The lines to be set down run from the line containing "Zur Bestimmung der" through the final line of the data below; print them exactly and print nothing else.

Collected data:
Segment Open

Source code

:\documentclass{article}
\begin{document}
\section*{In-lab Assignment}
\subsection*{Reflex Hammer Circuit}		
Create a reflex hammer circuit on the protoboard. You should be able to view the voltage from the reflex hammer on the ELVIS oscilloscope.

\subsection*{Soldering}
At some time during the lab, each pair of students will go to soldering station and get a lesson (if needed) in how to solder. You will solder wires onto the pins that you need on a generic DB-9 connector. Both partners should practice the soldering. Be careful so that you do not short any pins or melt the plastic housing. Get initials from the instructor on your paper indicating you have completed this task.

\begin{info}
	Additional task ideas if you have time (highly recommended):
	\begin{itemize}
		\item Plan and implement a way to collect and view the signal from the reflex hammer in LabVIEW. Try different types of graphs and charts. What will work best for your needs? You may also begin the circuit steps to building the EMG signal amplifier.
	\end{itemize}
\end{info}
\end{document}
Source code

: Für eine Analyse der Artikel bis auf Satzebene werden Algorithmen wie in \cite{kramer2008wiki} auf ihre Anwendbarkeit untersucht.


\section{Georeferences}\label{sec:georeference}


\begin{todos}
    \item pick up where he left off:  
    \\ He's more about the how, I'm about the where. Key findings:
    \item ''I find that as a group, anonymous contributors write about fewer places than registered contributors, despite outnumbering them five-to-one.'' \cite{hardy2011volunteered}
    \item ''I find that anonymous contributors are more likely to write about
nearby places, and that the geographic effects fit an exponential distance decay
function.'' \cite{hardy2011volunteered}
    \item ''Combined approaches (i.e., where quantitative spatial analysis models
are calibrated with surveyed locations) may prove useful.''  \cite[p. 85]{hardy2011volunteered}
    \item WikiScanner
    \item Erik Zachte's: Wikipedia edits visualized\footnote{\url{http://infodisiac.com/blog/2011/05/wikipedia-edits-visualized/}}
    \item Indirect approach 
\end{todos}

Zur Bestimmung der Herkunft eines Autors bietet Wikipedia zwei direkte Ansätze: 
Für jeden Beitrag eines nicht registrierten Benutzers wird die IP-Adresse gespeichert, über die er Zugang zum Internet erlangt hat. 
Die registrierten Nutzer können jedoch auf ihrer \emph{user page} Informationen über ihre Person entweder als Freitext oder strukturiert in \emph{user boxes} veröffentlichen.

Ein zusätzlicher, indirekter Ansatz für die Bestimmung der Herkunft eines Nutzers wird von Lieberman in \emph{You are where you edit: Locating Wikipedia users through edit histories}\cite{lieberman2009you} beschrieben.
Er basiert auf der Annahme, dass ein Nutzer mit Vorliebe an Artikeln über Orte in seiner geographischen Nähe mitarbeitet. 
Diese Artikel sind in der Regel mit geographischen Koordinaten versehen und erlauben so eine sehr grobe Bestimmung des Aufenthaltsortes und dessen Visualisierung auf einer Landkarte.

Segment Closed

*SOLVED EXERCISE:*
Zur Bestimmung der Herkunft eines Autors bietet Wikipedia zwei direkte Ansätze: 
Für jeden Beitrag eines nicht registrierten Benutzers wird die IP-Adresse gespeichert, über die er Zugang zum Internet erlangt hat. 
Die registrierten Nutzer können jedoch auf ihrer \emph{user page} Informationen über ihre Person entweder als Freitext oder strukturiert in \emph{user boxes} veröffentlichen.

Ein zusätzlicher, indirekter Ansatz für die Bestimmung der Herkunft eines Nutzers wird von Lieberman in \emph{You are where you edit: Locating Wikipedia users through edit histories}\cite{lieberman2009you} beschrieben.
Er basiert auf der Annahme, dass ein Nutzer mit Vorliebe an Artikeln über Orte in seiner geographischen Nähe mitarbeitet. 
Diese Artikel sind in der Regel mit geographischen Koordinaten versehen und erlauben so eine sehr grobe Bestimmung des Aufenthaltsortes und dessen Visualisierung auf einer Landkarte.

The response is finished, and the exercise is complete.